To calculate the forces on the boat, let’s however first consider an idealized case without blade slip. Imagine the rower to catch poles standing in the canal, as depicted in the following figure:

The rower pulls the handle with a force $F_{\rm handle}$. Through the lever principle, this results in forces $F_{\rm oarlock}$ and $F_{\rm blade}$ at the oarlock and the blade, respectively. As the blade doesn’t slip, no work is done at the blade. Thus, the work at the handle being equal to the work at the oarlock, the oarlock force is given by:

$F_{\rm oarlock} = \frac{L}{l_{\rm out}} F_{\rm handle}$

where $L$ is the total length of the oar (measured from the handle to the center of the blade).
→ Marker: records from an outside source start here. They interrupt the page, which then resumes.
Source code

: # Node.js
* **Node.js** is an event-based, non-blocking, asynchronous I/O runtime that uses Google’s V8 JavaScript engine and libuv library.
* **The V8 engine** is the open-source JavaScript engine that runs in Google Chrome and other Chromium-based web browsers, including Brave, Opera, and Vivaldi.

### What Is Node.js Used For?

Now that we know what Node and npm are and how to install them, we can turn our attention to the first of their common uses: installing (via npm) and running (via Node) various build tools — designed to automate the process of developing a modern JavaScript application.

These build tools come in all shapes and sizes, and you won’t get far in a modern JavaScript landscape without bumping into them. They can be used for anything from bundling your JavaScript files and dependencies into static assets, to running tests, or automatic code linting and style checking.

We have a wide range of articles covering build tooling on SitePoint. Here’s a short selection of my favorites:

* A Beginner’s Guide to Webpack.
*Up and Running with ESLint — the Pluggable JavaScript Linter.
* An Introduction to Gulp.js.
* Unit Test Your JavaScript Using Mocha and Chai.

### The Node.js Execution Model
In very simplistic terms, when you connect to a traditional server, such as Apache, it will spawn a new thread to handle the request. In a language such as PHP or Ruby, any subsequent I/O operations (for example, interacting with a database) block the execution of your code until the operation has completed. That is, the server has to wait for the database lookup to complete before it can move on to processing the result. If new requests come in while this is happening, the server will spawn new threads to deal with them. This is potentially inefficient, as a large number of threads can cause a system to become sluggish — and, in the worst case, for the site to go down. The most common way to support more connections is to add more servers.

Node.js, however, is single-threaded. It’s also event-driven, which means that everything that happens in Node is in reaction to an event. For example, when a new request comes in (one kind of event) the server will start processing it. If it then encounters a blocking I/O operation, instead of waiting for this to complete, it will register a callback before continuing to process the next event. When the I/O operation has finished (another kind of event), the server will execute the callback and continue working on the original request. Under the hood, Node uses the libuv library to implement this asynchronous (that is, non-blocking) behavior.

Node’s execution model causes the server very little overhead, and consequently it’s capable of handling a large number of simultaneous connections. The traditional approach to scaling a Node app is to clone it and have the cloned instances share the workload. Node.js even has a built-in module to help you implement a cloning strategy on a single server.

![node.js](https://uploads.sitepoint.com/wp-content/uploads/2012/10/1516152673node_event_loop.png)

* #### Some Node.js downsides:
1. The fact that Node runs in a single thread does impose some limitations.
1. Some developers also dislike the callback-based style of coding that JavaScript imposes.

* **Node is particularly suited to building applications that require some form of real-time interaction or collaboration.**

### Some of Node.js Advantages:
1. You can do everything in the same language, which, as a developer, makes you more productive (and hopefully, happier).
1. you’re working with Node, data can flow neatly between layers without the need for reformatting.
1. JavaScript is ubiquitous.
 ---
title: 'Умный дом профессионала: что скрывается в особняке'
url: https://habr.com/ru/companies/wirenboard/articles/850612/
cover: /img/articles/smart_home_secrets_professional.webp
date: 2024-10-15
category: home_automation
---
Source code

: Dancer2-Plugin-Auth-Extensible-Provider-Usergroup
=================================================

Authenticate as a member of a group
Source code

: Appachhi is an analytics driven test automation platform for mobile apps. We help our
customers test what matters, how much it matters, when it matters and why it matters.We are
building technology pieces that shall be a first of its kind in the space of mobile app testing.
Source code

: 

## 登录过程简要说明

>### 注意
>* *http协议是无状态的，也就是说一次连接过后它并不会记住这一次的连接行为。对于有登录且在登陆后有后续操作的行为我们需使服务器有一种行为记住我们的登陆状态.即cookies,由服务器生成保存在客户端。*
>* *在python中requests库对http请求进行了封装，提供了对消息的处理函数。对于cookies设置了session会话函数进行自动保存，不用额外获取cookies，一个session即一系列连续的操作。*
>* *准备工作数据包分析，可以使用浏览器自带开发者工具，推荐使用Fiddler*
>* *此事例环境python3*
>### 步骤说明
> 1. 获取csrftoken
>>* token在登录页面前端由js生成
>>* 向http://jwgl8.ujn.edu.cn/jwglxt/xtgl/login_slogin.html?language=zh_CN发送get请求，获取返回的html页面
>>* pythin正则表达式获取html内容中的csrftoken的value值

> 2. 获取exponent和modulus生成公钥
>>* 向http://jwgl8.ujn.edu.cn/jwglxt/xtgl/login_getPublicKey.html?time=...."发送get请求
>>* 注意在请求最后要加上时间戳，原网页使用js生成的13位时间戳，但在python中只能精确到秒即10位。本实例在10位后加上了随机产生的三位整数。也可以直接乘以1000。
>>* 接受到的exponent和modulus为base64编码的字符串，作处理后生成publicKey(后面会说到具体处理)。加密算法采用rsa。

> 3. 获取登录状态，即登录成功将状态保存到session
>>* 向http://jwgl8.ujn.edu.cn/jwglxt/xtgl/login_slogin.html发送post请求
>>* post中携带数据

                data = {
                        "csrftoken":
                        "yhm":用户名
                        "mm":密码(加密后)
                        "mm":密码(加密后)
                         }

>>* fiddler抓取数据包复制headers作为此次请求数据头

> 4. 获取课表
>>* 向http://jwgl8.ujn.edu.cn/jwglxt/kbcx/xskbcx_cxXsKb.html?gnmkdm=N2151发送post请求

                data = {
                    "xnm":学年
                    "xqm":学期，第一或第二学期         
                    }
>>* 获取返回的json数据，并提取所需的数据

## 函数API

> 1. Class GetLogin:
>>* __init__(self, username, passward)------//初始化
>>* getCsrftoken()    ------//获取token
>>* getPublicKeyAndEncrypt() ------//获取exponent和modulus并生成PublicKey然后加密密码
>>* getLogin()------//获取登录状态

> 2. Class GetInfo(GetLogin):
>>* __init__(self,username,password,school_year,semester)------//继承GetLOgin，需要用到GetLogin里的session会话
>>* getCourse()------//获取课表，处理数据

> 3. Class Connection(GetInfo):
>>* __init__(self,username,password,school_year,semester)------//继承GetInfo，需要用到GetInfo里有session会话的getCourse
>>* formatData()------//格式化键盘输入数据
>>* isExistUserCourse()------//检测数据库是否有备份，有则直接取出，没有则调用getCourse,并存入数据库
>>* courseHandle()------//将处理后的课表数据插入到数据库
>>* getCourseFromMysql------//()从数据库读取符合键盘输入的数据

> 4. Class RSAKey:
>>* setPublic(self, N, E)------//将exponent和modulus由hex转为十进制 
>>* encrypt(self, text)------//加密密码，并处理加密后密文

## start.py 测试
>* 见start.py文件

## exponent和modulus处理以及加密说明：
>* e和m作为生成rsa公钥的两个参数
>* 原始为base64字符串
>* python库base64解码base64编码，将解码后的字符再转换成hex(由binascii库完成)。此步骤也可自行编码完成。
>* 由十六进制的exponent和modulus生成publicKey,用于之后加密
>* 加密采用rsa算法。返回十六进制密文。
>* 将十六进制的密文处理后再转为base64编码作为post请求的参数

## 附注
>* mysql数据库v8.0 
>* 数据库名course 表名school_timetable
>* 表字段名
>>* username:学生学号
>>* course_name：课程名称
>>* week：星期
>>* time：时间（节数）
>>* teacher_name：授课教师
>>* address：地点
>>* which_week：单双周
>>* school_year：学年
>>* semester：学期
On the right hand side of the figure, the forces on the hull are depicted. The oarlock force accelerates the boat, while the drag force $W$ and the rowers footboard force $F_{\rm foot}$ act in the opposite direction. Using Marinus van Holst’s notation, $\dot{x}$ is the velocity of the hull, $\dot{z}$ is the velocity of the center of mass, and $\dot{y}$ is the velocity of the rower with respect to the hull. The equations of motion are thus:

$F_{\rm prop} = (m_c + m_b) \ddot{z} = m_b \ddot{x} + m_c (\ddot{x}+\ddot{y})$

$m_b \ddot{x} = \frac{L}{l_{\rm out}} F_{\rm handle} - F_{\rm foot} - W$

$m_c (\ddot{x}+\ddot{y}) = F_{\rm foot} - F_{\rm handle}$

Inserting the last two equations into the one for the net propulsive force on the system, $F_{\rm prop}$, we obtain:

$F_{\rm prop} = \frac{L}{l_{\rm out}} F_{\rm handle} - F_{\rm foot} - W + F_{\rm foot} - F_{\rm handle}$

Thus, finally we obtain:

$F_{\rm prop}= \frac{l_{\rm in}}{l_{\rm out}} F_{\rm handle} - W = F_{\rm blade} - W$

Voilà, the net force on the system equals the blade force minus the drag force. This is logical, as the blade and the hull area are the only points of contact between the boat and the rest of the world.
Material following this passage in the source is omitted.